• WHAT THE EXERCISE ASKS: This exercise calls for every line of the data below with the string "multicols" in it.

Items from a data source
Start of Block

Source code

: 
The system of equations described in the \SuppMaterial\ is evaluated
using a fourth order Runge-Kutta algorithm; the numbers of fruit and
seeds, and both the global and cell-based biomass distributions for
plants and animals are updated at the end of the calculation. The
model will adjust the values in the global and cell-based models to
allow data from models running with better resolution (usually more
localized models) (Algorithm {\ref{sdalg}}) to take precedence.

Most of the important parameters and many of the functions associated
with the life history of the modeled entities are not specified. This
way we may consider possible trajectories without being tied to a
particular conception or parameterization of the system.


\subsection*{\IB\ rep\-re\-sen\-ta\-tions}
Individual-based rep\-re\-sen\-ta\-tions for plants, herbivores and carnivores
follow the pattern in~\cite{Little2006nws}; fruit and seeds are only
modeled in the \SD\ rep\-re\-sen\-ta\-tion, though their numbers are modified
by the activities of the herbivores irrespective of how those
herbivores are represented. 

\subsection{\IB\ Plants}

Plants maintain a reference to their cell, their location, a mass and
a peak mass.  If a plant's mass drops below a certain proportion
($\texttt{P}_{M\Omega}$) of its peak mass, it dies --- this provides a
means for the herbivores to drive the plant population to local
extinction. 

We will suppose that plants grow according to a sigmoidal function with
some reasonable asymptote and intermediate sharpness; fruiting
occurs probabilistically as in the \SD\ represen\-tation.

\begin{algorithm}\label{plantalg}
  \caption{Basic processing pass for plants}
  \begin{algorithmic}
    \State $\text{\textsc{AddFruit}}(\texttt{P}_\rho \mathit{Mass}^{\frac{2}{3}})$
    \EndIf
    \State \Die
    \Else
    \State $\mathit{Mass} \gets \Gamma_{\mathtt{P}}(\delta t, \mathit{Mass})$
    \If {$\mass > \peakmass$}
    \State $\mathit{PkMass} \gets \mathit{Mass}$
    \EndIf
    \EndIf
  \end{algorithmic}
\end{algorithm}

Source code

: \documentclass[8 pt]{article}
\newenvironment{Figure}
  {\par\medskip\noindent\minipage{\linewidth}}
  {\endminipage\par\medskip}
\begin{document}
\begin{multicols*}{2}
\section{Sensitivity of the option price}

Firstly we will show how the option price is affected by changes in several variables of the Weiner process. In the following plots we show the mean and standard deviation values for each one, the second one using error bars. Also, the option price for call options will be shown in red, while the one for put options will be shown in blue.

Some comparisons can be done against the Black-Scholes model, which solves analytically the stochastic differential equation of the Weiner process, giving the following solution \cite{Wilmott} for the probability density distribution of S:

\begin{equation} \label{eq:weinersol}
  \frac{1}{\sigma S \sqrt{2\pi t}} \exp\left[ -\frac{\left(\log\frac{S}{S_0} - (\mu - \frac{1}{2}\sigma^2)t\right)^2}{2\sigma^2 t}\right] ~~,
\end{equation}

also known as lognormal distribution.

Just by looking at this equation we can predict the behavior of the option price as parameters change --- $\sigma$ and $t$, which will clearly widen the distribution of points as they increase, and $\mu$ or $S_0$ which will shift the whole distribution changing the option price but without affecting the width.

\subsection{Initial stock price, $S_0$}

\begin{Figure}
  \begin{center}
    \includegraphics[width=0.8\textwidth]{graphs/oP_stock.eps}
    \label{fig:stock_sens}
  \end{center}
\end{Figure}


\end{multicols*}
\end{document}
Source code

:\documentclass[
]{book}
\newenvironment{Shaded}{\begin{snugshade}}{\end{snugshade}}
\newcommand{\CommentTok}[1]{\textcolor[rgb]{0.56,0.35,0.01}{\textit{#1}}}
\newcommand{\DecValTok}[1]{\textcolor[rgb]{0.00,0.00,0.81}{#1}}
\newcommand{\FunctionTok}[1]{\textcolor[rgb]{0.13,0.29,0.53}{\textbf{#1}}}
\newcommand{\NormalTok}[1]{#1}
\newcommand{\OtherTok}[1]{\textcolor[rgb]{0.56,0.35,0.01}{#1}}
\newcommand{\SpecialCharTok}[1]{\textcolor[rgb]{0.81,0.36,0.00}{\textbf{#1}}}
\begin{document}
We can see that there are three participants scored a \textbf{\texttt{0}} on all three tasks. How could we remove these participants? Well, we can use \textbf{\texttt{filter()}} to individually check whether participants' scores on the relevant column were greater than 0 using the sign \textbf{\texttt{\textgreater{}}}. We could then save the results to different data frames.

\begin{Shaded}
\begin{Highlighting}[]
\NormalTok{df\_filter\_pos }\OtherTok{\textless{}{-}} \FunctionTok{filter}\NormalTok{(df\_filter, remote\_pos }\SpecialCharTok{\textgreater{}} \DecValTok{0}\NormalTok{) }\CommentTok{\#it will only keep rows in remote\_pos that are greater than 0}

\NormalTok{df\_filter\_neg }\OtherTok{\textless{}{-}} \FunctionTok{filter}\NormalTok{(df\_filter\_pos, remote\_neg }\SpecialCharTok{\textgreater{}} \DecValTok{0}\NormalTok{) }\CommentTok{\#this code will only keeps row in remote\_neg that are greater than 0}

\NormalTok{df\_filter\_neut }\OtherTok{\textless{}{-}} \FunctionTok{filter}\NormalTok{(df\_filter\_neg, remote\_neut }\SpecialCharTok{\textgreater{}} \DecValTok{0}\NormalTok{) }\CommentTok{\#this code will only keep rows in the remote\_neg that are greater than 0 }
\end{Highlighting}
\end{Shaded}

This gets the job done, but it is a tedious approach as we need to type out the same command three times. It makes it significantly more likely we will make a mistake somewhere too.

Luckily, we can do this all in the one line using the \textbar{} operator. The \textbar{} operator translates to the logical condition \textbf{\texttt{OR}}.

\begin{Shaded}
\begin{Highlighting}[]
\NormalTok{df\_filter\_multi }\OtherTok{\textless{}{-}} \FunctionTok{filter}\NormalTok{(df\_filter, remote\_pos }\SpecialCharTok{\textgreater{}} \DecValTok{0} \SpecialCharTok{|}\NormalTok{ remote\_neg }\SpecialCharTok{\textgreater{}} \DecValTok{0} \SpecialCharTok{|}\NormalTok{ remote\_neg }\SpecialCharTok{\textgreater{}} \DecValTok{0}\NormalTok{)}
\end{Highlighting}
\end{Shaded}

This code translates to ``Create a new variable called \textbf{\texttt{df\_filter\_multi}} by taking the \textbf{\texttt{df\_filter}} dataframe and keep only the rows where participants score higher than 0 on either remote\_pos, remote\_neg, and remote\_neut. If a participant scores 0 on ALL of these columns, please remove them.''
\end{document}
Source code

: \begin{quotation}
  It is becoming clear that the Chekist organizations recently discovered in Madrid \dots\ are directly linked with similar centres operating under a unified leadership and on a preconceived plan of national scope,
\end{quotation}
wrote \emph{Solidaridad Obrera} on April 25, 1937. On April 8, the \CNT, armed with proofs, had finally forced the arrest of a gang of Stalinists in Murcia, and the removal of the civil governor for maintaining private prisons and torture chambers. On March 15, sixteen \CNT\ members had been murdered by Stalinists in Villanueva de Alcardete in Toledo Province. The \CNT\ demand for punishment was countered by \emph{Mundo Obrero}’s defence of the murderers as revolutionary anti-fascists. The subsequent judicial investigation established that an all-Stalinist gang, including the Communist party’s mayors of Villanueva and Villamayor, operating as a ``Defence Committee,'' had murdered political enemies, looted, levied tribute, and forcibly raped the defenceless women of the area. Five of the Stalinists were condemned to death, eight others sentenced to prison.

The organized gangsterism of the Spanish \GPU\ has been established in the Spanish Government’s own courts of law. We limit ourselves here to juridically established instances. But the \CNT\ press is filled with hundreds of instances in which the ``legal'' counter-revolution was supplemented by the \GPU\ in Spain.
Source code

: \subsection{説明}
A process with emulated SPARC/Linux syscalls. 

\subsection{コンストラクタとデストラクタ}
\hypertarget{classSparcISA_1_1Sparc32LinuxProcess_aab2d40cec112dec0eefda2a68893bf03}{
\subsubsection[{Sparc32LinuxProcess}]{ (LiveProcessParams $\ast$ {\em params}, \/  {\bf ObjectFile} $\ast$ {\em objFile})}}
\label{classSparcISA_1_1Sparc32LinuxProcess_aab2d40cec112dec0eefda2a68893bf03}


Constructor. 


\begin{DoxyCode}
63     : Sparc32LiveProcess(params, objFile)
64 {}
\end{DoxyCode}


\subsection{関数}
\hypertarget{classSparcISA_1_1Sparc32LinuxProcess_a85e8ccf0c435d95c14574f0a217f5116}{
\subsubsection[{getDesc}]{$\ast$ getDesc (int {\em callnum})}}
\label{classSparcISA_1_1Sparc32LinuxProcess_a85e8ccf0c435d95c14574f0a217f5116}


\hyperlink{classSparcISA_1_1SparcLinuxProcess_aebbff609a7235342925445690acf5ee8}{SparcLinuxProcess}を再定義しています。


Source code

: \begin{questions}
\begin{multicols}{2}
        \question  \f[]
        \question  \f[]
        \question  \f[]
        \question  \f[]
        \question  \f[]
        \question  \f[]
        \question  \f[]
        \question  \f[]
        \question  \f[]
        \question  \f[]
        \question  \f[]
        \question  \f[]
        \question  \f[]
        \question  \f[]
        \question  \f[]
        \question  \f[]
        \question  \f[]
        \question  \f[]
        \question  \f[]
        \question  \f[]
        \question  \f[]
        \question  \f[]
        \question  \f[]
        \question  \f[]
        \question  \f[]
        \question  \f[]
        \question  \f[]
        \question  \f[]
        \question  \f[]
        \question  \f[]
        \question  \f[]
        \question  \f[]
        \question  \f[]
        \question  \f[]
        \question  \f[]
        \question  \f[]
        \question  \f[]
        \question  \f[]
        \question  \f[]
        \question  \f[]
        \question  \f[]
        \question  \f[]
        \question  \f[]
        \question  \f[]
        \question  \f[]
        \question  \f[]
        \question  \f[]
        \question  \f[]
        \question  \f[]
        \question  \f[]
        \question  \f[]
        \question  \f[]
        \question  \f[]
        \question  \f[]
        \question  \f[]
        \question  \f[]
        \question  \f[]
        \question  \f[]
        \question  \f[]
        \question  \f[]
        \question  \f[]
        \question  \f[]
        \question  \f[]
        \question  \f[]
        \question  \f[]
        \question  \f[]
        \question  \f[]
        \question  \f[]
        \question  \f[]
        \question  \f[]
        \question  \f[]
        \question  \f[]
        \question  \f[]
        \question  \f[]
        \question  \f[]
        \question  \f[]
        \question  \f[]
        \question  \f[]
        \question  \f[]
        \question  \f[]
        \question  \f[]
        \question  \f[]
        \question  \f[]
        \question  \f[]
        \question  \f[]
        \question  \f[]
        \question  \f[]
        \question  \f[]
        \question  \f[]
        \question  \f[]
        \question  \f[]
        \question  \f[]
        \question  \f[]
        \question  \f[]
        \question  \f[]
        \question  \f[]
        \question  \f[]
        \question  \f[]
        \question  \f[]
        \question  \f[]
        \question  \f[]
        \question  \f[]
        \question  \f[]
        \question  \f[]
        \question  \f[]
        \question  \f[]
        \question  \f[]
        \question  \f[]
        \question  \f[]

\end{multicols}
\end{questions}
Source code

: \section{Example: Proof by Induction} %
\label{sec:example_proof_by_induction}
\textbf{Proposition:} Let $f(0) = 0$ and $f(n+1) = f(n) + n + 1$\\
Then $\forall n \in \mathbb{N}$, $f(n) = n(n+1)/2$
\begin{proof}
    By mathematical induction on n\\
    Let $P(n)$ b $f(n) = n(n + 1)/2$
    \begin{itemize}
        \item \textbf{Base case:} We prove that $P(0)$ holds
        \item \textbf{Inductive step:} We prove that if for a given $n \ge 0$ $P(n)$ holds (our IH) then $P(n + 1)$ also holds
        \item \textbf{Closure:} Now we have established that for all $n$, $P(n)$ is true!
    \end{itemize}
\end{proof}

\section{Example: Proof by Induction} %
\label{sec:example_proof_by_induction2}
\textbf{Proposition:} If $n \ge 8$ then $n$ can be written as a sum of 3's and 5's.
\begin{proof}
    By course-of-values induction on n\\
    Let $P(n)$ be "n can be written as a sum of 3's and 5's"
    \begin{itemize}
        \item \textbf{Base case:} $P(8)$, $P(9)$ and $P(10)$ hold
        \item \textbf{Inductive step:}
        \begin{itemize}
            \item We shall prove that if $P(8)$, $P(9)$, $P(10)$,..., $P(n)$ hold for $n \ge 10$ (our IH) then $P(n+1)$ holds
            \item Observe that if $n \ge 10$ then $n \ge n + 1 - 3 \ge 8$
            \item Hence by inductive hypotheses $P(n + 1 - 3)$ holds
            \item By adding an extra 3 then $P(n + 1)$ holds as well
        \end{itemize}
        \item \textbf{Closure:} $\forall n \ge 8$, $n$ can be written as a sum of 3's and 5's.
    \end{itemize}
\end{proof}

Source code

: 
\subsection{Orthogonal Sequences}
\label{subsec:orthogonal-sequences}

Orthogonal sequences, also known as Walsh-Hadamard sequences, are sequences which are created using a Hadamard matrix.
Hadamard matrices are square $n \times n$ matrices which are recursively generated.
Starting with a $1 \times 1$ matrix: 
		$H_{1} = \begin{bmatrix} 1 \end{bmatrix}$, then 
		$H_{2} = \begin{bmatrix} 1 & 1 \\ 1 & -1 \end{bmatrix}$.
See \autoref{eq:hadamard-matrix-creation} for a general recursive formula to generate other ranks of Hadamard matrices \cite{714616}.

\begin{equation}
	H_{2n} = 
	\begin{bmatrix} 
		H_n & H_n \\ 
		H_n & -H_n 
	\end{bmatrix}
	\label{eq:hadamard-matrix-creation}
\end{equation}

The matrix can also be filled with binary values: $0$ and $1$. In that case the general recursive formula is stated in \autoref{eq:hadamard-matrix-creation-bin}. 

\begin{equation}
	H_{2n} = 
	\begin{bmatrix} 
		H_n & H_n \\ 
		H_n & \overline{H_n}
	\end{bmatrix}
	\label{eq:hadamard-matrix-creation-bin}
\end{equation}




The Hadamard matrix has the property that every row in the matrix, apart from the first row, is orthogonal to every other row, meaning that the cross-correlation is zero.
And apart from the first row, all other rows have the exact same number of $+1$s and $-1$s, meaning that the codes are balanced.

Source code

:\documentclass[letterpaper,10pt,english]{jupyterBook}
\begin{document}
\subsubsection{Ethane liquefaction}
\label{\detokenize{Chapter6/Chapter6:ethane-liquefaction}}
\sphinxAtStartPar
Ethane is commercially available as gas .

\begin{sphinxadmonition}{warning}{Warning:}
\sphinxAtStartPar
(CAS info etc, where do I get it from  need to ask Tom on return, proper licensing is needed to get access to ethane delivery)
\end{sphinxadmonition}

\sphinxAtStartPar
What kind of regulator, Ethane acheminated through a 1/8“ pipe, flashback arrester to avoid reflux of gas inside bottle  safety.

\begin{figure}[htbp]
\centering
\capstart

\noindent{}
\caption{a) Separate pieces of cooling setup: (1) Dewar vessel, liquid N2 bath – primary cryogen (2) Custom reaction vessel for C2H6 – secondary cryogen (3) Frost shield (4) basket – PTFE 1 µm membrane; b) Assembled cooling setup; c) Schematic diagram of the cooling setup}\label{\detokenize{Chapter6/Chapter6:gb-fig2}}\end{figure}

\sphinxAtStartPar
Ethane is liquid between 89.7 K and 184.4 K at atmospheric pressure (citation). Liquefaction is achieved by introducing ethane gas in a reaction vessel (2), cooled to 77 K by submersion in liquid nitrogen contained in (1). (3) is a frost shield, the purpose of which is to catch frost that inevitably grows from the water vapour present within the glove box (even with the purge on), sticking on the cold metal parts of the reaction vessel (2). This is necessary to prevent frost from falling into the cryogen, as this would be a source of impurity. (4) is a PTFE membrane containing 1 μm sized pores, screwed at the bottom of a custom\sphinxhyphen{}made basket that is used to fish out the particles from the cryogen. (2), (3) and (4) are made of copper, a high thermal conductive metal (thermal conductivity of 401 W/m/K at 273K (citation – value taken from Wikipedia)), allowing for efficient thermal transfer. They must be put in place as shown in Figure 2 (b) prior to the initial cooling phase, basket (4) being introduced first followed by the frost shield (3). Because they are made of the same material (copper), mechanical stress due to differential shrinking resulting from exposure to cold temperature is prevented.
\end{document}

End of Block

• FINAL ANSWER:
\begin{multicols*}{2}
\end{multicols*}
\begin{multicols}{2}
\end{multicols}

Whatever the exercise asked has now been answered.